House passage of Permanent Normal Trade Relations with China may illustrate an important factor of 21st century geopolitics. Like it or not, for good or bad, the world is in an era when the values of pure global economics are triumphant.
"It's clear that there is no turning back on the road from nationalism to economic globalization," says Ben Barber, a political scientist at Rutgers University.
There is significant opposition to the fact that trade often trumps human rights. That can be seen in the demonstrations that hit Seattle during the World Trade Organization meetings there, and in the less-severe protests in Washington during the International Monetary Fund's annual meetings.
But these protesters focus too much on the negative, says Professor Barber. They want to stop globalization - something that might now be about as easy as towing an aircraft carrier backward with a canoe.
The challenge is to contain the current wild anarchy of the global economy by exporting civil institutions and democracy along with grain, he says. That means further opening up the processes and decisions of institutions such as the WTO and IMF.
Democracy aside, China's leaders have clearly decided that they need to integrate more fully with the global economy. They are going to do so regardless of what the US does.
In that sense, it is easy to exaggerate the importance of this week's House vote, say experts. It was perhaps more about what would happen in the United States, in terms of opportunities for US-based multinationals, than it was about China.
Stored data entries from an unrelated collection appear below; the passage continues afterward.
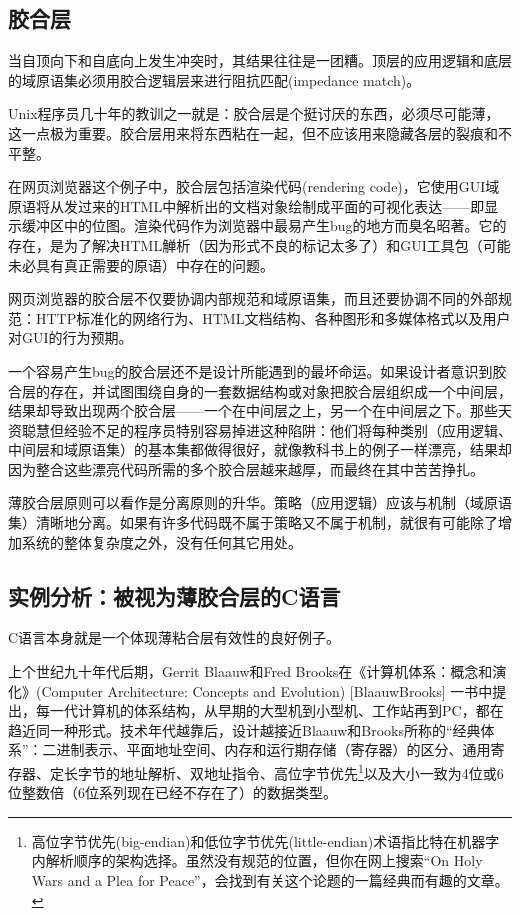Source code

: \documentclass[11pt,oneside]{book}
\begin{document}
\begin{common-format}
\subsection{胶合层}
当自顶向下和自底向上发生冲突时，其结果往往是一团糟。顶层的应用逻辑和底层的域原语集必须用胶合逻辑层来进行阻抗匹配(impedance match)。

Unix程序员几十年的教训之一就是：胶合层是个挺讨厌的东西，必须尽可能薄，这一点极为重要。胶合层用来将东西粘在一起，但不应该用来隐藏各层的裂痕和不平整。

在网页浏览器这个例子中，胶合层包括渲染代码(rendering code)，它使用GUI域原语将从发过来的HTML中解析出的文档对象绘制成平面的可视化表达——即显示缓冲区中的位图。渲染代码作为浏览器中最易产生bug的地方而臭名昭著。它的存在，是为了解决HTML觯析（因为形式不良的标记太多了）和GUI工具包（可能未必具有真正需要的原语）中存在的问题。

网页浏览器的胶合层不仅要协调内部规范和域原语集，而且还要协调不同的外部规范：HTTP标准化的网络行为、HTML文档结构、各种图形和多媒体格式以及用户对GUI的行为预期。

一个容易产生bug的胶合层还不是设计所能遇到的最坏命运。如果设计者意识到胶合层的存在，并试图围绕自身的一套数据结构或对象把胶合层组织成一个中间层，结果却导致出现两个胶合层——一个在中间层之上，另一个在中间层之下。那些天资聪慧但经验不足的程序员特别容易掉进这种陷阱：他们将每种类别（应用逻辑、中间层和域原语集）的基本集都做得很好，就像教科书上的例子一样漂亮，结果却因为整合这些漂亮代码所需的多个胶合层越来越厚，而最终在其中苦苦挣扎。

薄胶合层原则可以看作是分离原则的升华。策略（应用逻辑）应该与机制（域原语集）清晰地分离。如果有许多代码既不属于策略又不属于机制，就很有可能除了增加系统的整体复杂度之外，没有任何其它用处。


\subsection{实例分析：被视为薄胶合层的C语言}
C语言本身就是一个体现薄粘合层有效性的良好例子。

上个世纪九十年代后期，Gerrit Blaauw和Fred Brooks在《计算机体系：概念和演化》(Computer Architecture:  Concepts and Evolution)  [BlaauwBrooks] 一书中提出，每一代计算机的体系结构，从早期的大型机到小型机、工作站再到PC，都在趋近同一种形式。技术年代越靠后，设计越接近Blaauw和Brooks所称的“经典体系”：二进制表示、平面地址空间、内存和运行期存储（寄存器）的区分、通用寄存器、定长字节的地址解析、双地址指令、高位字节优先\footnote{高位字节优先(big-endian)和低位字节优先(little-endian)术语指比特在机器字内解析顺序的架构选择。虽然没有规范的位置，但你在网上搜索“On Holy Wars and a Plea for Peace”，会找到有关这个论题的一篇经典而有趣的文章。}以及大小一致为4位或6位整数倍（6位系列现在已经不存在了）的数据类型。


\end{common-format}
\end{document}
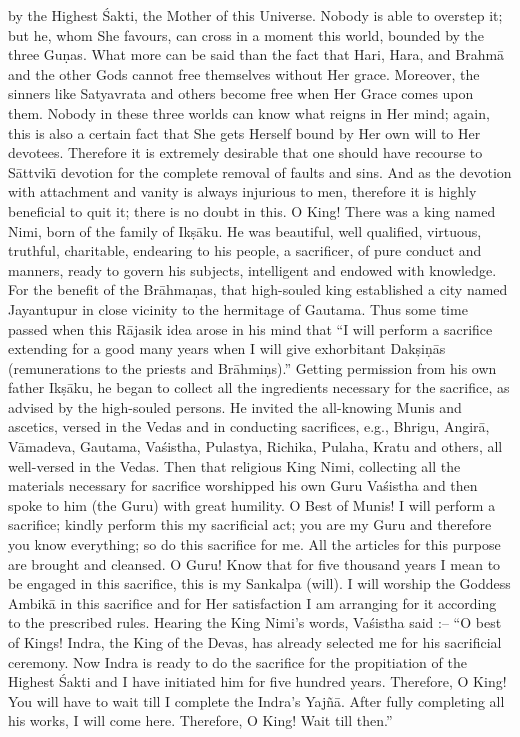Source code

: by the Highest \'Sakti, the Mother of this Universe. Nobody is able to overstep it; but he, whom She favours, can cross in a moment this world, bounded by the three Gu\d{n}as. What more can be said than the fact that Hari, Hara, and Brahm\=a and the other Gods cannot free themselves without Her grace. Moreover, the sinners like Satyavrata and others become free when Her Grace comes upon them. Nobody in these three worlds can know what reigns in Her mind; again, this is also a certain fact that She gets Herself bound by Her own will to Her devotees. Therefore it is extremely desirable that one should have recourse to S\=attvik\={\i} devotion for the complete removal of faults and sins. And as the devotion with attachment and vanity is always injurious to men, therefore it is highly beneficial to quit it; there is no doubt in this. O King! There was a king named Nimi, born of the family of Ik\d{s}\=aku. He was beautiful, well qualified, virtuous, truthful, charitable, endearing to his people, a sacrificer, of pure conduct and manners, ready to govern his subjects, intelligent and endowed with knowledge. For the benefit of the Br\=ahma\d{n}as, that high-souled king established a city named Jayantupur in close vicinity to the hermitage of Gautama. Thus some time passed when this R\=ajasik idea arose in his mind that ``I will perform a sacrifice extending for a good many years when I will give exhorbitant Dak\d{s}i\d{n}\=as (remunerations to the priests and Br\=ahmi\d{n}s).'' Getting permission from his own father Ik\d{s}\=aku, he began to collect all the ingredients necessary for the sacrifice, as advised by the high-souled persons. He invited the all-knowing Munis and ascetics, versed in the Vedas and in conducting sacrifices, e.g., Bhrigu, Angir\=a, V\=amadeva, Gautama, Va\'sistha, Pulastya, Richika, Pulaha, Kratu and others, all well-versed in the Vedas. Then that religious King Nimi, collecting all the materials necessary for sacrifice worshipped his own Guru Va\'sistha and then spoke to him (the Guru) with great humility. O Best of Munis! I will perform a sacrifice; kindly perform this my sacrificial act; you are my Guru and therefore you know everything; so do this sacrifice for me. All the articles for this purpose are brought and cleansed. O Guru! Know that for five thousand years I mean to be engaged in this sacrifice, this is my Sankalpa (will). I will worship the Goddess Ambik\=a in this sacrifice and for Her satisfaction I am arranging for it according to the prescribed rules. Hearing the King Nimi's words, Va\'sistha said :-- ``O best of Kings! Indra, the King of the Devas, has already selected me for his sacrificial ceremony. Now Indra is ready to do the sacrifice for the propitiation of the Highest \'Sakti and I have initiated him for five hundred years. Therefore, O King! You will have to wait till I complete the Indra's Yaj\~n\=a. After fully completing all his works, I will come here. Therefore, O King! Wait till then.''

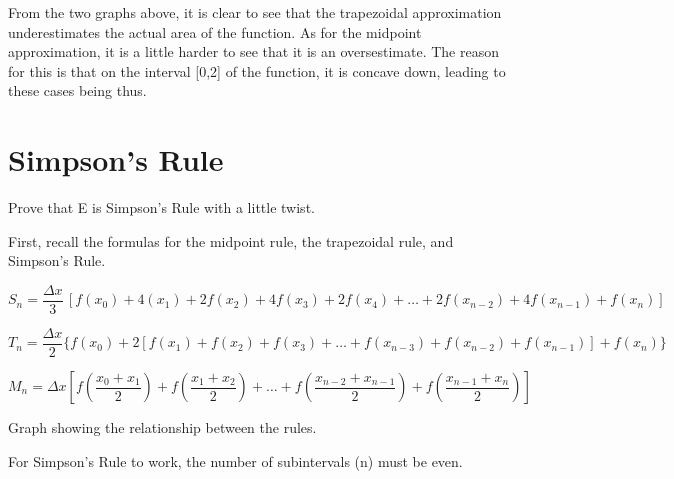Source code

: \documentclass[letterpaper,12pt]{article}
\theoremstyle{definition}
\begin{document}
\vspace{1cm}

From the two graphs above, it is clear to see that the trapezoidal approximation underestimates the actual area of the function. As for the midpoint approximation, it is a little harder to see that it is an oversestimate. The reason for this is that on the interval [0,2] of the function, it is concave down, leading to these cases being thus.

\pagebreak

\section{Simpson's Rule}

\begin{large}
 Prove that E is Simpson's Rule with a little twist.
\end{large}

\vspace{1cm}

First, recall the formulas for the midpoint rule, the trapezoidal rule, and Simpson's Rule.

\vspace{1cm}

$S_n=\dfrac{\Delta x}{3}\, [f(x_0)+4(x_1)+2f(x_2)+4f(x_3)+2f(x_4)+\ldots+2f(x_{n-2})+4f(x_{n-1})+f(x_n)]$

\vspace{1cm}

$T_n=\dfrac{\Delta x}{2}\{ f(x_0)+2[f(x_1)+f(x_2)+f(x_3)+\ldots +f(x_{n-3})+f(x_{n-2})+f(x_{n-1})]+f(x_n)\}$

\vspace{1cm}

$M_n=\Delta x[f(\dfrac{x_0+x_1}{2})+f(\dfrac{x_1+x_2}{2})+\ldots +f(\dfrac{x_{n-2}+x_{n-1}}{2})+f(\dfrac{x_{n-1}+x_n}{2})]$

\vspace{1cm}

\begin{center}
\end{center}

\begin{center}
 Graph showing the relationship between the rules.
\end{center}

\vspace{1cm}

\pagebreak

For Simpson's Rule to work, the number of subintervals (n) must be even.
\end{document}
Failure to approve PNTR would perhaps have been judged a hostile act by Beijing. The reaction could have been harsh.
"Passing this isn't going to solve everything but failure to pass it would have been significant," says Nicholas Lardy, a China expert at the Brookings Institution in Washington.
China and the US now differ about where the road ahead will lead the Middle Kingdom. To President Clinton and other PNTR supporters, more trade will lead to more freedom and inevitably loosen the grip of the Beijing government.
To Beijing leaders, economic globalization will bring enough prosperity to dampen unrest without threatening their authority. "They know they're going down a risky road with globalization, but they feel that in the end, the alternative is more risky," says Mr. Lardy.